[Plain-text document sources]
"""

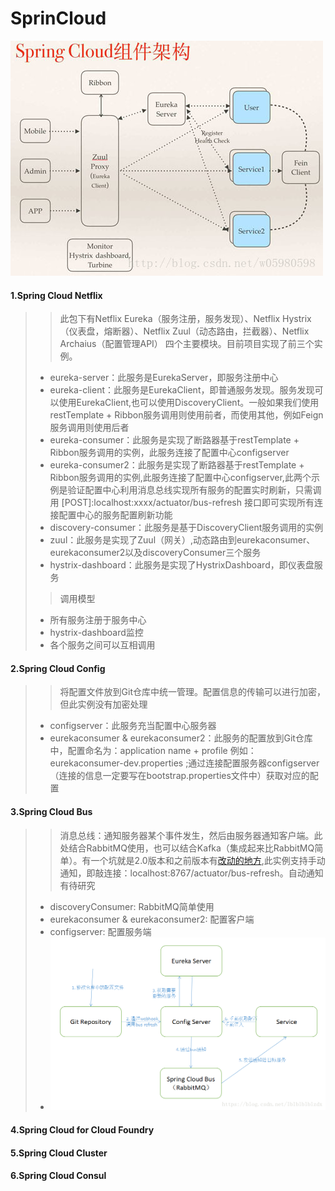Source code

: # SprinCloud
![Image](./images/springcloud.jpg)
#### 1.Spring Cloud Netflix
>>此包下有Netflix Eureka（服务注册，服务发现）、Netflix Hystrix（仪表盘，熔断器）、Netflix Zuul（动态路由，拦截器）、Netflix Archaius（配置管理API）
四个主要模块。目前项目实现了前三个实例。
>* eureka-server：此服务是EurekaServer，即服务注册中心
>* eureka-client：此服务是EurekaClient，即普通服务发现。服务发现可以使用EurekaClient,也可以使用DiscoveryClient。一般如果我们使用restTemplate + Ribbon服务调用则使用前者，而使用其他，例如Feign服务调用则使用后者
>* eureka-consumer：此服务是实现了断路器基于restTemplate + Ribbon服务调用的实例，此服务连接了配置中心configserver
>* eureka-consumer2：此服务是实现了断路器基于restTemplate + Ribbon服务调用的实例,此服务连接了配置中心configserver,此两个示例是验证配置中心利用消息总线实现所有服务的配置实时刷新，只需调用 [POST]:localhost:xxxx/actuator/bus-refresh 接口即可实现所有连接配置中心的服务配置刷新功能
>* discovery-consumer：此服务是基于DiscoveryClient服务调用的实例
>* zuul：此服务是实现了Zuul（网关）,动态路由到eurekaconsumer、eurekaconsumer2以及discoveryConsumer三个服务
>* hystrix-dashboard：此服务是实现了HystrixDashboard，即仪表盘服务
>>调用模型
>* 所有服务注册于服务中心
>* hystrix-dashboard监控
>* 各个服务之间可以互相调用
#### 2.Spring Cloud Config
>>将配置文件放到Git仓库中统一管理。配置信息的传输可以进行加密，但此实例没有加密处理
>* configserver：此服务充当配置中心服务器
>* eurekaconsumer & eurekaconsumer2：此服务的配置放到Git仓库中，配置命名为：application name + profile 例如：eurekaconsumer-dev.properties ;通过连接配置服务器configserver（连接的信息一定要写在bootstrap.properties文件中）获取对应的配置
#### 3.Spring Cloud Bus
>>消息总线：通知服务器某个事件发生，然后由服务器通知客户端。此处结合RabbitMQ使用，也可以结合Kafka（集成起来比RabbitMQ简单）。有一个坑就是2.0版本和之前版本有[改动的地方](https://www.cnblogs.com/lzj123/p/9724499.html),此实例支持手动通知，即敲连接：localhost:8767/actuator/bus-refresh。自动通知有待研究
>* discoveryConsumer: RabbitMQ简单使用
>* eurekaconsumer & eurekaconsumer2: 配置客户端
>* configserver: 配置服务端
>* ![Image](./images/springbus-configserver.png)
#### 4.Spring Cloud for Cloud Foundry
#### 5.Spring Cloud Cluster
#### 6.Spring Cloud Consul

"""

[GOAL OF THE EXERCISE]
Copy the data word for word. Pictures do not go in the copy.

[TASK SOLUTION]
Source code

: # SprinCloud
![Image](./images/springcloud.jpg)
#### 1.Spring Cloud Netflix
>>此包下有Netflix Eureka（服务注册，服务发现）、Netflix Hystrix（仪表盘，熔断器）、Netflix Zuul（动态路由，拦截器）、Netflix Archaius（配置管理API）
四个主要模块。目前项目实现了前三个实例。
>* eureka-server：此服务是EurekaServer，即服务注册中心
>* eureka-client：此服务是EurekaClient，即普通服务发现。服务发现可以使用EurekaClient,也可以使用DiscoveryClient。一般如果我们使用restTemplate + Ribbon服务调用则使用前者，而使用其他，例如Feign服务调用则使用后者
>* eureka-consumer：此服务是实现了断路器基于restTemplate + Ribbon服务调用的实例，此服务连接了配置中心configserver
>* eureka-consumer2：此服务是实现了断路器基于restTemplate + Ribbon服务调用的实例,此服务连接了配置中心configserver,此两个示例是验证配置中心利用消息总线实现所有服务的配置实时刷新，只需调用 [POST]:localhost:xxxx/actuator/bus-refresh 接口即可实现所有连接配置中心的服务配置刷新功能
>* discovery-consumer：此服务是基于DiscoveryClient服务调用的实例
>* zuul：此服务是实现了Zuul（网关）,动态路由到eurekaconsumer、eurekaconsumer2以及discoveryConsumer三个服务
>* hystrix-dashboard：此服务是实现了HystrixDashboard，即仪表盘服务
>>调用模型
>* 所有服务注册于服务中心
>* hystrix-dashboard监控
>* 各个服务之间可以互相调用
#### 2.Spring Cloud Config
>>将配置文件放到Git仓库中统一管理。配置信息的传输可以进行加密，但此实例没有加密处理
>* configserver：此服务充当配置中心服务器
>* eurekaconsumer & eurekaconsumer2：此服务的配置放到Git仓库中，配置命名为：application name + profile 例如：eurekaconsumer-dev.properties ;通过连接配置服务器configserver（连接的信息一定要写在bootstrap.properties文件中）获取对应的配置
#### 3.Spring Cloud Bus
>>消息总线：通知服务器某个事件发生，然后由服务器通知客户端。此处结合RabbitMQ使用，也可以结合Kafka（集成起来比RabbitMQ简单）。有一个坑就是2.0版本和之前版本有[改动的地方](https://www.cnblogs.com/lzj123/p/9724499.html),此实例支持手动通知，即敲连接：localhost:8767/actuator/bus-refresh。自动通知有待研究
>* discoveryConsumer: RabbitMQ简单使用
>* eurekaconsumer & eurekaconsumer2: 配置客户端
>* configserver: 配置服务端
>* ![Image](./images/springbus-configserver.png)
#### 4.Spring Cloud for Cloud Foundry
#### 5.Spring Cloud Cluster
#### 6.Spring Cloud Consul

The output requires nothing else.